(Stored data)
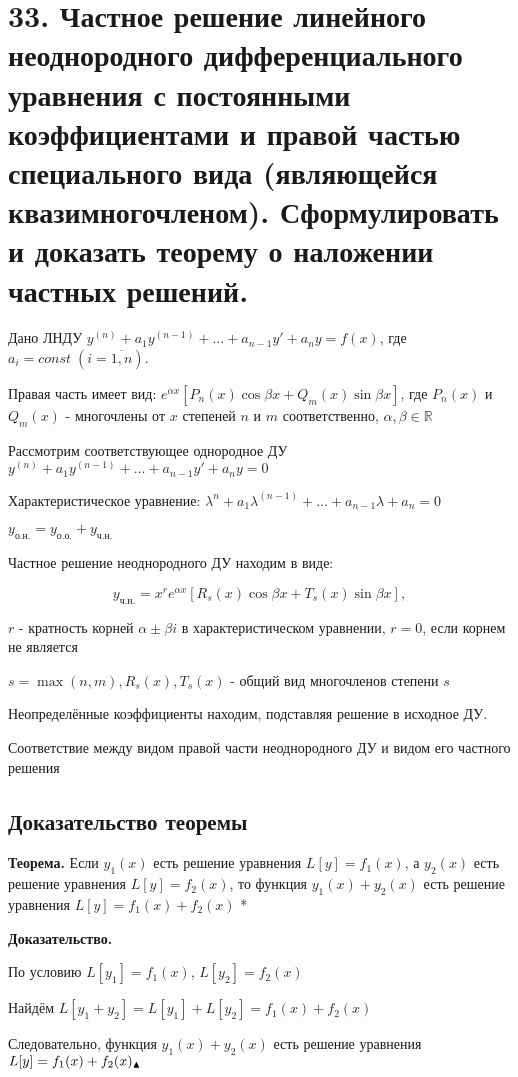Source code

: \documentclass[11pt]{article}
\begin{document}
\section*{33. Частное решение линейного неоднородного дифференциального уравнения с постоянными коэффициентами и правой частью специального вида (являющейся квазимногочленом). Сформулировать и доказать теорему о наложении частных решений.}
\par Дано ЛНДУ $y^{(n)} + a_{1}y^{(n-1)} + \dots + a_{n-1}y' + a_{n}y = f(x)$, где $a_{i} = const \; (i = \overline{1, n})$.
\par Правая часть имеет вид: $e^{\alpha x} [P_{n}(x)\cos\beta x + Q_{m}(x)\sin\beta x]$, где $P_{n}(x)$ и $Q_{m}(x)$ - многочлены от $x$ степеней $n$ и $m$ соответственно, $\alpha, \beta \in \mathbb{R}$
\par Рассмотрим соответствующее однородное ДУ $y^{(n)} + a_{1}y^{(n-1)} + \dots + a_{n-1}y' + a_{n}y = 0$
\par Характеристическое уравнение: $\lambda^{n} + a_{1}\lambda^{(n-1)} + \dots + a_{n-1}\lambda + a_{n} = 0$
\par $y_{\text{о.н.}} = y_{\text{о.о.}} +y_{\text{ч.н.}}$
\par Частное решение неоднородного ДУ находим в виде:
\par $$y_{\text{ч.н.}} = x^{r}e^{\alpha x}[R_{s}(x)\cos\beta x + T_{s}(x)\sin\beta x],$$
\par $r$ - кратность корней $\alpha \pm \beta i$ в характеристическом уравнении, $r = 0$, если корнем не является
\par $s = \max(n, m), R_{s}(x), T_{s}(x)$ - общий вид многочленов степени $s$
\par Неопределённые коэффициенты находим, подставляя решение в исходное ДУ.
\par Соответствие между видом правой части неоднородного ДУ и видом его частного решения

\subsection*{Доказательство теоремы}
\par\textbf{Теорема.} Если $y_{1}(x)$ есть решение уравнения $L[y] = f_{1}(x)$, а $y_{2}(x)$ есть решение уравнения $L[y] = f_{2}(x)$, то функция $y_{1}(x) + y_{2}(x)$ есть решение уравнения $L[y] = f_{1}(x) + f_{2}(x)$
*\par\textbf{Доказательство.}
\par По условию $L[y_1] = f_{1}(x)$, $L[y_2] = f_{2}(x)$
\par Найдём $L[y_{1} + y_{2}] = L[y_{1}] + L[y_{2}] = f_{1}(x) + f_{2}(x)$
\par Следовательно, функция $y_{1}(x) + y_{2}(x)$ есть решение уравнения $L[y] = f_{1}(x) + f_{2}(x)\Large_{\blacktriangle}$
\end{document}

...

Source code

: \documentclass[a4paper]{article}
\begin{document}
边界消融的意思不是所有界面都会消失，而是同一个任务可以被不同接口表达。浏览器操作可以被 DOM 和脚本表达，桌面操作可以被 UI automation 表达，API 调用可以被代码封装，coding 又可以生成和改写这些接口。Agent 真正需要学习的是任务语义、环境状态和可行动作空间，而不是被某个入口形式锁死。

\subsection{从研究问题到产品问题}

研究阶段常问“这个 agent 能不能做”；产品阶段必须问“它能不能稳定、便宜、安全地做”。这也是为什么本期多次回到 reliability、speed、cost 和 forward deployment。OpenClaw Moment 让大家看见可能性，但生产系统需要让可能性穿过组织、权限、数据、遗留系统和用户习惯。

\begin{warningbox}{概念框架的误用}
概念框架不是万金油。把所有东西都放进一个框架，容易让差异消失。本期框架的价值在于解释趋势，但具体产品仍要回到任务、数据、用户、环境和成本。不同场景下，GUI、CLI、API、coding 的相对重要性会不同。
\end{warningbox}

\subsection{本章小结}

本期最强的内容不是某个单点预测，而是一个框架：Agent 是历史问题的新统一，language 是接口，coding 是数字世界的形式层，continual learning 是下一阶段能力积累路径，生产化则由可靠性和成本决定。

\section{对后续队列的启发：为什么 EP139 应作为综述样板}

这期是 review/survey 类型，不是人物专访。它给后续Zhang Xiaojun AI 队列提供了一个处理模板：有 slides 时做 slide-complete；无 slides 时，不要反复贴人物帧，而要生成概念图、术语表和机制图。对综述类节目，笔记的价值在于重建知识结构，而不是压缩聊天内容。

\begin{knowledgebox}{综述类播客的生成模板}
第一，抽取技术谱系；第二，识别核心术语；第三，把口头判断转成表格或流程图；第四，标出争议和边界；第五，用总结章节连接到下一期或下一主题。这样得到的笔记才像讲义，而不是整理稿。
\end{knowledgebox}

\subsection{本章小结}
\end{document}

**TASK STATEMENT**
Wherever the word "dots" turns up in the records above, copy the line that holds it.

**EXERCISE ANSWER**
\par Дано ЛНДУ $y^{(n)} + a_{1}y^{(n-1)} + \dots + a_{n-1}y' + a_{n}y = f(x)$, где $a_{i} = const \; (i = \overline{1, n})$.
\par Рассмотрим соответствующее однородное ДУ $y^{(n)} + a_{1}y^{(n-1)} + \dots + a_{n-1}y' + a_{n}y = 0$
\par Характеристическое уравнение: $\lambda^{n} + a_{1}\lambda^{(n-1)} + \dots + a_{n-1}\lambda + a_{n} = 0$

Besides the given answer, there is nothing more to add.